▶ **WHAT YOU HAVE TO DO**:
Output each line of the data word for word, from the first through the line that holds "## Important notes", and leave off whatever follows.

------------------------------------------------------------

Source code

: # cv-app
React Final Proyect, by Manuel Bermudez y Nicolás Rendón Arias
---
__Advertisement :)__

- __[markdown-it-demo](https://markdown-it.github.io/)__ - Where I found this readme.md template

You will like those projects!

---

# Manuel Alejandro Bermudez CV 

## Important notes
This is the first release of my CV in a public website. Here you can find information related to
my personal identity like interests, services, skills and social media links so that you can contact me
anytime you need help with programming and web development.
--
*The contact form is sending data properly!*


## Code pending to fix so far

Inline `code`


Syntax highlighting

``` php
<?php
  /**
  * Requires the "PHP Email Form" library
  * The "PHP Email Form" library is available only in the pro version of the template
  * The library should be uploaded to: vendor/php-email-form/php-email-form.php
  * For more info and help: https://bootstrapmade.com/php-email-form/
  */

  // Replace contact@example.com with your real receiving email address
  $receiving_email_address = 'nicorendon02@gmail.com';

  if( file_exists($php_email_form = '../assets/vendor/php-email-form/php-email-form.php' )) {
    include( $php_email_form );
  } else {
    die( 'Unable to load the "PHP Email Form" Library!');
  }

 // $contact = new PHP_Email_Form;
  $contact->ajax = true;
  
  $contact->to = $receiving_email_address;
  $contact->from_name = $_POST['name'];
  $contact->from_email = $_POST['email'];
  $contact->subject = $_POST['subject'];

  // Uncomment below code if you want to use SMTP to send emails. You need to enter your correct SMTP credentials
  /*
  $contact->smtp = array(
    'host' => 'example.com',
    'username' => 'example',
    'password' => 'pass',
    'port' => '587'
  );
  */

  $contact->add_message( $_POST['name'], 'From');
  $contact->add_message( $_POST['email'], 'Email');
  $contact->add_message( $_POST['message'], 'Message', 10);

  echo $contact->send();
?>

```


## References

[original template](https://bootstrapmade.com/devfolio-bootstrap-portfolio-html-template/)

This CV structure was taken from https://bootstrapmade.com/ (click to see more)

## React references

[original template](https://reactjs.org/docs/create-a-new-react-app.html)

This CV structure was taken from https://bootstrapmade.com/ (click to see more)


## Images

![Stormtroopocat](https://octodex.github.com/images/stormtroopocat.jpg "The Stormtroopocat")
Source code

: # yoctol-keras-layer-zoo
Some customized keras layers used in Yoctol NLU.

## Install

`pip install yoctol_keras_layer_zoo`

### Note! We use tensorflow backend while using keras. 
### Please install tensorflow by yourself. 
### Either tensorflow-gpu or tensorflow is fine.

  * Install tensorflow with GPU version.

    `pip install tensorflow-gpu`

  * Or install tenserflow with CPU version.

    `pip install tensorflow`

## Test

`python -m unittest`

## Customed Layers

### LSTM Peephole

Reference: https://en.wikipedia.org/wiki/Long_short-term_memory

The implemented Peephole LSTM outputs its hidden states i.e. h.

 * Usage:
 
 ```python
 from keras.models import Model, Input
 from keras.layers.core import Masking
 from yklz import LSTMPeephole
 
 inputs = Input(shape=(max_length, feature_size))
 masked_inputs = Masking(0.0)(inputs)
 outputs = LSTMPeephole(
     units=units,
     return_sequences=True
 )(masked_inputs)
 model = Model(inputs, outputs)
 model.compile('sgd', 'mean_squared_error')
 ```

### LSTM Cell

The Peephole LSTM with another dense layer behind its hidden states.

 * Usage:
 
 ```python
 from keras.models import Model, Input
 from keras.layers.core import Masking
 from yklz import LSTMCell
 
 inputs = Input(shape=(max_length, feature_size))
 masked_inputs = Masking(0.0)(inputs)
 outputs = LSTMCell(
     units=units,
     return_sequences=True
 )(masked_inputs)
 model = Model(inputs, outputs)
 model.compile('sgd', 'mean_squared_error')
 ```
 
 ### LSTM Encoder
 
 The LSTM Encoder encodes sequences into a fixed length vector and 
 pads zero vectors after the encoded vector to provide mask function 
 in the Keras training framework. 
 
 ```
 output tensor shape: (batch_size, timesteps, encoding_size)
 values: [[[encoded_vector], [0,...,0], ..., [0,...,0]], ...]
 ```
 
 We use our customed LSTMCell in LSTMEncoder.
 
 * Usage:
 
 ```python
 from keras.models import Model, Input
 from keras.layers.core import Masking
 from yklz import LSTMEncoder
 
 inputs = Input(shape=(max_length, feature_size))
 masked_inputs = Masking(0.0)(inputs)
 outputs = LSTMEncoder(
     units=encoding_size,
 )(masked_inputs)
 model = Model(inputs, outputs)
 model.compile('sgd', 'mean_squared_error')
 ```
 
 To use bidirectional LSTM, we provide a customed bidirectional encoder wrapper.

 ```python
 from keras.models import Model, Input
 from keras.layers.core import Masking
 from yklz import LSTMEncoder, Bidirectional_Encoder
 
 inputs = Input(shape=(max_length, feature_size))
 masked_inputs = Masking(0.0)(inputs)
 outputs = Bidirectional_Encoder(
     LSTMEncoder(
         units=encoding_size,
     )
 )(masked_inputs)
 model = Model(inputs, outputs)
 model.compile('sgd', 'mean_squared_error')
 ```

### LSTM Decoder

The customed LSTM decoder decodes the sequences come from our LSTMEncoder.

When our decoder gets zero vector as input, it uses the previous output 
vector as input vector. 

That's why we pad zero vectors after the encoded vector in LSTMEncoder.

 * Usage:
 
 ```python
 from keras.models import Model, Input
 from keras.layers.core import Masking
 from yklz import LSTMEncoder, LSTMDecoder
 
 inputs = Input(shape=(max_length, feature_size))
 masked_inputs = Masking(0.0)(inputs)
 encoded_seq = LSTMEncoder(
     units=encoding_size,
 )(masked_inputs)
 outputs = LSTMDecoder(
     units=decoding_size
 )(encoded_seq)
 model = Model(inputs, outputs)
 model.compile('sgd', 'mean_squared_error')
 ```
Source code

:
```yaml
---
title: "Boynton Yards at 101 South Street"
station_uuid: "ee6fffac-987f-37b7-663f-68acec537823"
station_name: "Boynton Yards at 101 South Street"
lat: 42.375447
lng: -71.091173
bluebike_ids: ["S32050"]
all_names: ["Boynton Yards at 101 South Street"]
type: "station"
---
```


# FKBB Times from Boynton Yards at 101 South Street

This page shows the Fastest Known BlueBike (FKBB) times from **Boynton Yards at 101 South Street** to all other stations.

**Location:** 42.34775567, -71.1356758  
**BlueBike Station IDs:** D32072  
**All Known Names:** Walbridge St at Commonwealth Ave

------------------------------------------------------------

▶ **FINAL ANSWER**:
Source code

: # cv-app
React Final Proyect, by Manuel Bermudez y Nicolás Rendón Arias
---
__Advertisement :)__

- __[markdown-it-demo](https://markdown-it.github.io/)__ - Where I found this readme.md template

You will like those projects!

---

# Manuel Alejandro Bermudez CV 

## Important notes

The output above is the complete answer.